> [Input data]:
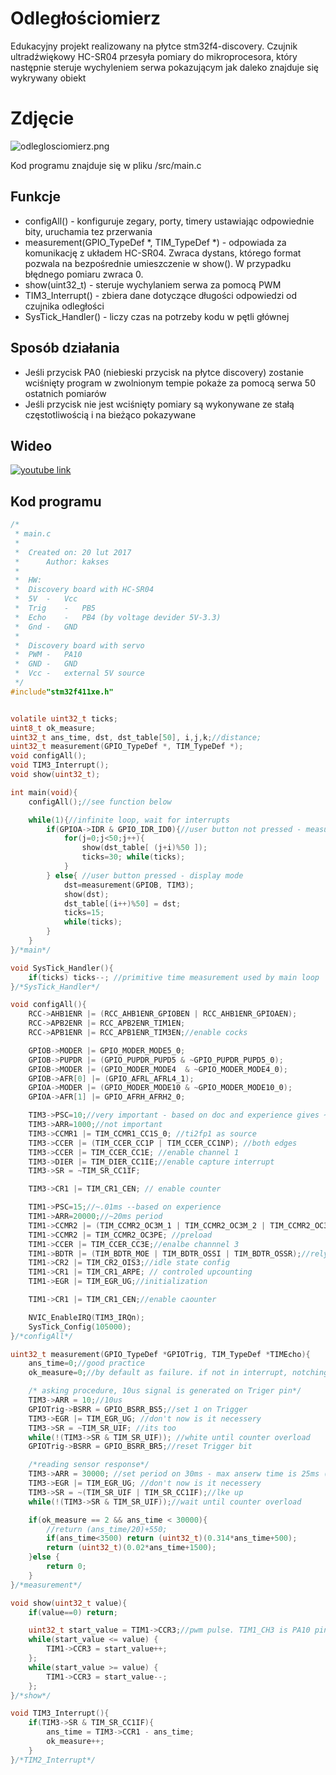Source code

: # Odległościomierz
Edukacyjny projekt realizowany na płytce stm32f4-discovery. Czujnik ultradźwiękowy HC-SR04 przesyła pomiary do mikroprocesora, który następnie steruje wychyleniem serwa pokazującym jak daleko znajduje się wykrywany obiekt
# Zdjęcie
![odleglosciomierz.png](https://github.com/kristophertab/stm32/czasoprzestrzen/odleglosciomierz.png)

Kod programu znajduje się w pliku /src/main.c

## Funkcje
* configAll() - konfiguruje zegary, porty, timery ustawiając odpowiednie bity, uruchamia tez przerwania
* measurement(GPIO_TypeDef *, TIM_TypeDef *) - odpowiada za komunikację z układem HC-SR04. Zwraca dystans, którego format pozwala na bezpośrednie umieszczenie w show(). W przypadku błędnego pomiaru zwraca 0.
* show(uint32_t) - steruje wychylaniem serwa za pomocą PWM
* TIM3_Interrupt() - zbiera dane dotyczące długości odpowiedzi od czujnika odległości
* SysTick_Handler() - liczy czas na potrzeby kodu w pętli głównej

## Sposób działania
* Jeśli przycisk PA0 (niebieski przycisk na płytce discovery) zostanie wciśnięty program w zwolnionym tempie pokaże za pomocą serwa 50 ostatnich pomiarów
* Jeśli przycisk nie jest wciśnięty pomiary są wykonywane ze stałą częstotliwością i na bieżąco pokazywane

## Wideo

[![youtube link](https://youtu.be/ntwzm0GJNTs/0.jpg)](https://youtu.be/ntwzm0GJNTs)

## Kod programu
```C
/*
 * main.c
 *
 *  Created on: 20 lut 2017
 *      Author: kakses
 *
 *	HW:
 *  Discovery board with HC-SR04
 *  5V	-	Vcc
 *  Trig	-	PB5
 *  Echo	- 	PB4 (by voltage devider 5V-3.3)
 *  Gnd	-	GND
 *
 *	Discovery board with servo
 *	PWM	-	PA10
 *	GND	-	GND
 *	Vcc	-	external 5V source
 */
#include"stm32f411xe.h"


volatile uint32_t ticks;
uint8_t ok_measure;
uint32_t ans_time, dst, dst_table[50], i,j,k;//distance;
uint32_t measurement(GPIO_TypeDef *, TIM_TypeDef *);
void configAll();
void TIM3_Interrupt();
void show(uint32_t);

int main(void){
	configAll();//see function below

	while(1){//infinite loop, wait for interrupts
		if(GPIOA->IDR & GPIO_IDR_ID0){//user button not pressed - measure output
			for(j=0;j<50;j++){
				show(dst_table[ (j+i)%50 ]);
				ticks=30; while(ticks);
			}
		} else{ //user button pressed - display mode
			dst=measurement(GPIOB, TIM3);
			show(dst);
			dst_table[(i++)%50] = dst;
			ticks=15;
			while(ticks);
		}
	}
}/*main*/

void SysTick_Handler(){
	if(ticks) ticks--; //primitive time measurement used by main loop
}/*SysTick_Handler*/

void configAll(){
	RCC->AHB1ENR |= (RCC_AHB1ENR_GPIOBEN | RCC_AHB1ENR_GPIOAEN);
	RCC->APB2ENR |= RCC_APB2ENR_TIM1EN;
	RCC->APB1ENR |= RCC_APB1ENR_TIM3EN;//enable cocks

	GPIOB->MODER |= GPIO_MODER_MODE5_0;
	GPIOB->PUPDR |= (GPIO_PUPDR_PUPD5 & ~GPIO_PUPDR_PUPD5_0);
	GPIOB->MODER |= (GPIO_MODER_MODE4  & ~GPIO_MODER_MODE4_0);
	GPIOB->AFR[0] |= (GPIO_AFRL_AFRL4_1);
	GPIOA->MODER |= (GPIO_MODER_MODE10 & ~GPIO_MODER_MODE10_0);
	GPIOA->AFR[1] |= GPIO_AFRH_AFRH2_0;

	TIM3->PSC=10;//very important - based on doc and experience gives ~1us period
	TIM3->ARR=1000;//not important
	TIM3->CCMR1 |= TIM_CCMR1_CC1S_0; //ti2fp1 as source
	TIM3->CCER |= (TIM_CCER_CC1P | TIM_CCER_CC1NP); //both edges
	TIM3->CCER |= TIM_CCER_CC1E; //enable channel 1
	TIM3->DIER |= TIM_DIER_CC1IE;//enable capture interrupt
	TIM3->SR = ~TIM_SR_CC1IF;

	TIM3->CR1 |= TIM_CR1_CEN; // enable counter

	TIM1->PSC=15;//~.01ms --based on experience
	TIM1->ARR=20000;//~20ms period
	TIM1->CCMR2 |= (TIM_CCMR2_OC3M_1 | TIM_CCMR2_OC3M_2 | TIM_CCMR2_OC3CE); //PWD mode 1
	TIM1->CCMR2 |= TIM_CCMR2_OC3PE; //preload
	TIM1->CCER |= TIM_CCER_CC3E;//enalbe channnel 3
	TIM1->BDTR |= (TIM_BDTR_MOE | TIM_BDTR_OSSI | TIM_BDTR_OSSR);//rely don't know, was in picture inside RM
	TIM1->CR2 |= TIM_CR2_OIS3;//idle state config
	TIM1->CR1 |= TIM_CR1_ARPE; // controled upcounting
	TIM1->EGR |= TIM_EGR_UG;//initialization

	TIM1->CR1 |= TIM_CR1_CEN;//enable caounter

	NVIC_EnableIRQ(TIM3_IRQn);
	SysTick_Config(105000);
}/*configAll*/

uint32_t measurement(GPIO_TypeDef *GPIOTrig, TIM_TypeDef *TIMEcho){
	ans_time=0;//good practice
	ok_measure=0;//by default as failure. if not in interrupt, notching changes

	/* asking procedure, 10us signal is generated on Triger pin*/
	TIM3->ARR = 10;//10us
	GPIOTrig->BSRR = GPIO_BSRR_BS5;//set 1 on Trigger
	TIM3->EGR |= TIM_EGR_UG; //don't now is it necessery
	TIM3->SR = ~TIM_SR_UIF; //its too
	while(!(TIM3->SR & TIM_SR_UIF)); //white until counter overload
	GPIOTrig->BSRR = GPIO_BSRR_BR5;//reset Trigger bit

	/*reading sensor response*/
	TIM3->ARR = 30000; //set period on 30ms - max anserw time is 25ms (based on not so well made datasheet)
	TIM3->EGR |= TIM_EGR_UG; //don't now is it necessery
	TIM3->SR = ~(TIM_SR_UIF | TIM_SR_CC1IF);//lke up
	while(!(TIM3->SR & TIM_SR_UIF));//wait until counter overload

	if(ok_measure == 2 && ans_time < 30000){
		//return (ans_time/20)+550;
		if(ans_time<3500) return (uint32_t)(0.314*ans_time+500);
		return (uint32_t)(0.02*ans_time+1500);
	}else {
		return 0;
	}
}/*measurement*/

void show(uint32_t value){
	if(value==0) return;

	uint32_t start_value = TIM1->CCR3;//pwm pulse. TIM1_CH3 is PA10 pin (see hw above)
	while(start_value <= value) {
		TIM1->CCR3 = start_value++;
	};
	while(start_value >= value) {
		TIM1->CCR3 = start_value--;
	};
}/*show*/

void TIM3_Interrupt(){
	if(TIM3->SR & TIM_SR_CC1IF){
		ans_time = TIM3->CCR1 - ans_time;
		ok_measure++;
	}
}/*TIM2_Interrupt*/
```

> [Work item]: How many lines above contain the word "configAll"? Reply with only the number.

> [Output]: 5